Sta seduto, accovacciato, sdraiato.
È persuaso, non attende niente e non dipende da nessuno, si basta.
Il suo tempo è perfetto, si allarga e si stringe come la sua pupilla, concentrico e centripeto, senza precipitare in alcun affannoso stillicidio.
La sua posizione orizzontale ha una sua dignità metafisica generalmente disimparata.
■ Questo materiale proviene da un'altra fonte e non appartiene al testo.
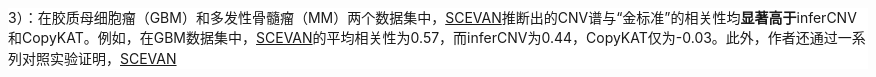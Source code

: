 3）：在胶质母细胞瘤（GBM）和多发性骨髓瘤（MM）两个数据集中，</span></span><span><span leaf="" data-pm-slice='1 1 ["para",{"tagName":"section","attributes":{"data-width":"100%","style":"-webkit-tap-highlight-color: transparent;margin: -19px 0px 0px;padding: 33px 14px 20px;outline: 0px;max-width: 100%;box-sizing: border-box !important;overflow-wrap: break-word !important;font-family: \"PingFang SC\", system-ui, -apple-system, BlinkMacSystemFont, \"Helvetica Neue\", \"Hiragino Sans GB\", \"Microsoft YaHei UI\", \"Microsoft YaHei\", Arial, sans-serif;letter-spacing: 0.544px;background-color: rgb(255, 255, 255);border-width: 1px;border-style: solid;border-color: rgb(93, 166, 254);width: 677px;visibility: visible;text-align: center;"},"namespaceURI":"http://www.w3.org/1999/xhtml"},"para",{"tagName":"p","attributes":{"style":"box-sizing: border-box;line-height: inherit;margin: 0.8em 0px;white-space: pre-wrap;width: inherit;color: rgb(51, 51, 51);font-family: \"Open Sans\", \"Clear Sans\", \"Helvetica Neue\", Helvetica, Arial, \"Segoe UI Emoji\", sans-serif;font-size: 16px;font-style: normal;font-variant-ligatures: normal;font-variant-caps: normal;font-weight: 400;letter-spacing: normal;text-align: justify;text-indent: 2em;text-transform: none;word-spacing: 0px;-webkit-text-stroke-width: 0px;background-color: rgb(255, 255, 255);text-decoration-thickness: initial;text-decoration-style: initial;text-decoration-color: initial;"},"namespaceURI":"http://www.w3.org/1999/xhtml"},"node",{"tagName":"span","attributes":{"style":"box-sizing: border-box;"},"namespaceURI":"http://www.w3.org/1999/xhtml"}]'><a target="_blank" href="https://mp.weixin.qq.com/s?__biz=MzAwMzIzOTk5OQ==&amp;mid=2247529921&amp;idx=1&amp;sn=93f8ad6655ee6d2b036cd557a6a74be6&amp;scene=21#wechat_redirect" textvalue="SCEVAN" data-itemshowtype="0" linktype="text" data-linktype="2"><span textstyle="">SCEVAN</span></a></span></span><span leaf=""><span textstyle="">推断出的CNV谱与“金标准”的相关性均</span></span></span><strong><span><span leaf=""><span textstyle="">显著高于</span></span></span></strong><span><span leaf=""><span textstyle="">inferCNV和CopyKAT。例如，在GBM数据集中，</span></span><span><span leaf="" data-pm-slice='1 1 ["para",{"tagName":"section","attributes":{"data-width":"100%","style":"-webkit-tap-highlight-color: transparent;margin: -19px 0px 0px;padding: 33px 14px 20px;outline: 0px;max-width: 100%;box-sizing: border-box !important;overflow-wrap: break-word !important;font-family: \"PingFang SC\", system-ui, -apple-system, BlinkMacSystemFont, \"Helvetica Neue\", \"Hiragino Sans GB\", \"Microsoft YaHei UI\", \"Microsoft YaHei\", Arial, sans-serif;letter-spacing: 0.544px;background-color: rgb(255, 255, 255);border-width: 1px;border-style: solid;border-color: rgb(93, 166, 254);width: 677px;visibility: visible;text-align: center;"},"namespaceURI":"http://www.w3.org/1999/xhtml"},"para",{"tagName":"p","attributes":{"style":"box-sizing: border-box;line-height: inherit;margin: 0.8em 0px;white-space: pre-wrap;width: inherit;color: rgb(51, 51, 51);font-family: \"Open Sans\", \"Clear Sans\", \"Helvetica Neue\", Helvetica, Arial, \"Segoe UI Emoji\", sans-serif;font-size: 16px;font-style: normal;font-variant-ligatures: normal;font-variant-caps: normal;font-weight: 400;letter-spacing: normal;text-align: justify;text-indent: 2em;text-transform: none;word-spacing: 0px;-webkit-text-stroke-width: 0px;background-color: rgb(255, 255, 255);text-decoration-thickness: initial;text-decoration-style: initial;text-decoration-color: initial;"},"namespaceURI":"http://www.w3.org/1999/xhtml"},"node",{"tagName":"span","attributes":{"style":"box-sizing: border-box;"},"namespaceURI":"http://www.w3.org/1999/xhtml"}]'><a target="_blank" href="https://mp.weixin.qq.com/s?__biz=MzAwMzIzOTk5OQ==&amp;mid=2247529921&amp;idx=1&amp;sn=93f8ad6655ee6d2b036cd557a6a74be6&amp;scene=21#wechat_redirect" textvalue="SCEVAN" data-itemshowtype="0" linktype="text" data-linktype="2"><span textstyle="">SCEVAN</span></a></span></span><span leaf=""><span textstyle="">的平均相关性为0.57，而inferCNV为0.44，CopyKAT仅为-0.03。此外，作者还通过一系列对照实验证明，</span></span><span><span leaf="" data-pm-slice='1 1 ["para",{"tagName":"section","attributes":{"data-width":"100%","style":"-webkit-tap-highlight-color: transparent;margin: -19px 0px 0px;padding: 33px 14px 20px;outline: 0px;max-width: 100%;box-sizing: border-box !important;overflow-wrap: break-word !important;font-family: \"PingFang SC\", system-ui, -apple-system, BlinkMacSystemFont, \"Helvetica Neue\", \"Hiragino Sans GB\", \"Microsoft YaHei UI\", \"Microsoft YaHei\", Arial, sans-serif;letter-spacing: 0.544px;background-color: rgb(255, 255, 255);border-width: 1px;border-style: solid;border-color: rgb(93, 166, 254);width: 677px;visibility: visible;text-align: center;"},"namespaceURI":"http://www.w3.org/1999/xhtml"},"para",{"tagName":"p","attributes":{"style":"box-sizing: border-box;line-height: inherit;margin: 0.8em 0px;white-space: pre-wrap;width: inherit;color: rgb(51, 51, 51);font-family: \"Open Sans\", \"Clear Sans\", \"Helvetica Neue\", Helvetica, Arial, \"Segoe UI Emoji\", sans-serif;font-size: 16px;font-style: normal;font-variant-ligatures: normal;font-variant-caps: normal;font-weight: 400;letter-spacing: normal;text-align: justify;text-indent: 2em;text-transform: none;word-spacing: 0px;-webkit-text-stroke-width: 0px;background-color: rgb(255, 255, 255);text-decoration-thickness: initial;text-decoration-style: initial;text-decoration-color: initial;"},"namespaceURI":"http://www.w3.org/1999/xhtml"},"node",{"tagName":"span","attributes":{"style":"box-sizing: border-box;"},"namespaceURI":"http://www.w3.org/1999/xhtml"}]'><a target="_blank" href="https://mp.weixin.qq.com/s?__biz=MzAwMzIzOTk5OQ==&amp;mid=2247529921&amp;idx=1&amp;sn=93f8ad6655ee6d2b036cd557a6a74be6&amp;scene=21#wechat_redirect" textvalue="SCEVAN" data-itemshowtype="0" linktype="text" data-linktype="2"><span textstyle="">SCEVAN</span></a></span></span><span leaf="">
Ci si sdraia per riposare, dormire, fare l'amore, sempre per fare qualcosa e rialzarsi subito dopo averla fatta;
Il gatto sta per stare, come ci si stende davanti al mare solo per essere lì, distesi e abbandonati.
È un dio dell'ora, indifferente, irraggiungibile>>.
Naturalmente in "Microcosmi" non è il gatto a essere il protagonista (anche se ho il sospetto che l'autore abbia una certa predilezione per il felino), ma lo sono i luoghi, partendo dal Caffè San Marco di Trieste fino a ritornare in questa città dopo aver narrato altri luoghi con altri personaggi le cui vicende a volte sono lievi, altre tragiche.
"Microcosmi", Premio Strega 1997, ha una lettura che considero forse "più leggera" del precedente Danubio ( Premio Bagutta 1986) che considero il migliore di Claudio Magris, ma questa "leggerezza" non è da interpretare come scrittura mediocre, anzi siamo sempre al cospetto di un'indubbia capacità nel maneggiare le parole che solo scrittori della qualità di Claudio Magris sono capaci..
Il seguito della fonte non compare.